INSTRUCTIONS FOR THE TASK ::
Give only a number in reply. It should be how many lines in the records contain the string "Mapping".

Dataset excerpts:
----

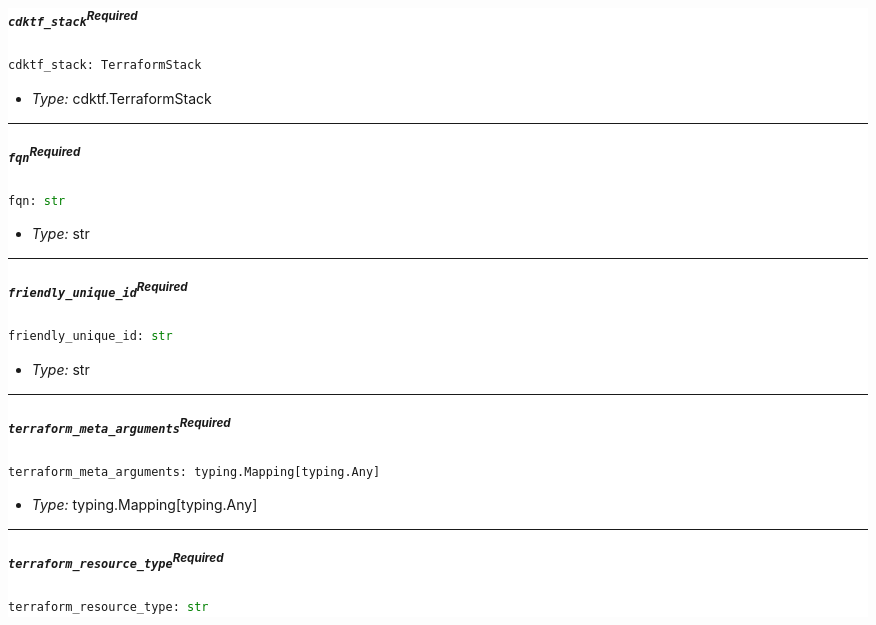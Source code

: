 
##### `cdktf_stack`<sup>Required</sup> <a name="cdktf_stack" id="@cdktf/provider-ionoscloud.dataIonoscloudInmemorydbSnapshot.DataIonoscloudInmemorydbSnapshot.property.cdktfStack"></a>

```python
cdktf_stack: TerraformStack
```

- *Type:* cdktf.TerraformStack

---

##### `fqn`<sup>Required</sup> <a name="fqn" id="@cdktf/provider-ionoscloud.dataIonoscloudInmemorydbSnapshot.DataIonoscloudInmemorydbSnapshot.property.fqn"></a>

```python
fqn: str
```

- *Type:* str

---

##### `friendly_unique_id`<sup>Required</sup> <a name="friendly_unique_id" id="@cdktf/provider-ionoscloud.dataIonoscloudInmemorydbSnapshot.DataIonoscloudInmemorydbSnapshot.property.friendlyUniqueId"></a>

```python
friendly_unique_id: str
```

- *Type:* str

---

##### `terraform_meta_arguments`<sup>Required</sup> <a name="terraform_meta_arguments" id="@cdktf/provider-ionoscloud.dataIonoscloudInmemorydbSnapshot.DataIonoscloudInmemorydbSnapshot.property.terraformMetaArguments"></a>

```python
terraform_meta_arguments: typing.Mapping[typing.Any]
```

- *Type:* typing.Mapping[typing.Any]

---

##### `terraform_resource_type`<sup>Required</sup> <a name="terraform_resource_type" id="@cdktf/provider-ionoscloud.dataIonoscloudInmemorydbSnapshot.DataIonoscloudInmemorydbSnapshot.property.terraformResourceType"></a>

```python
terraform_resource_type: str
```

----

SOLUTION TO THIS EXERCISE ::
2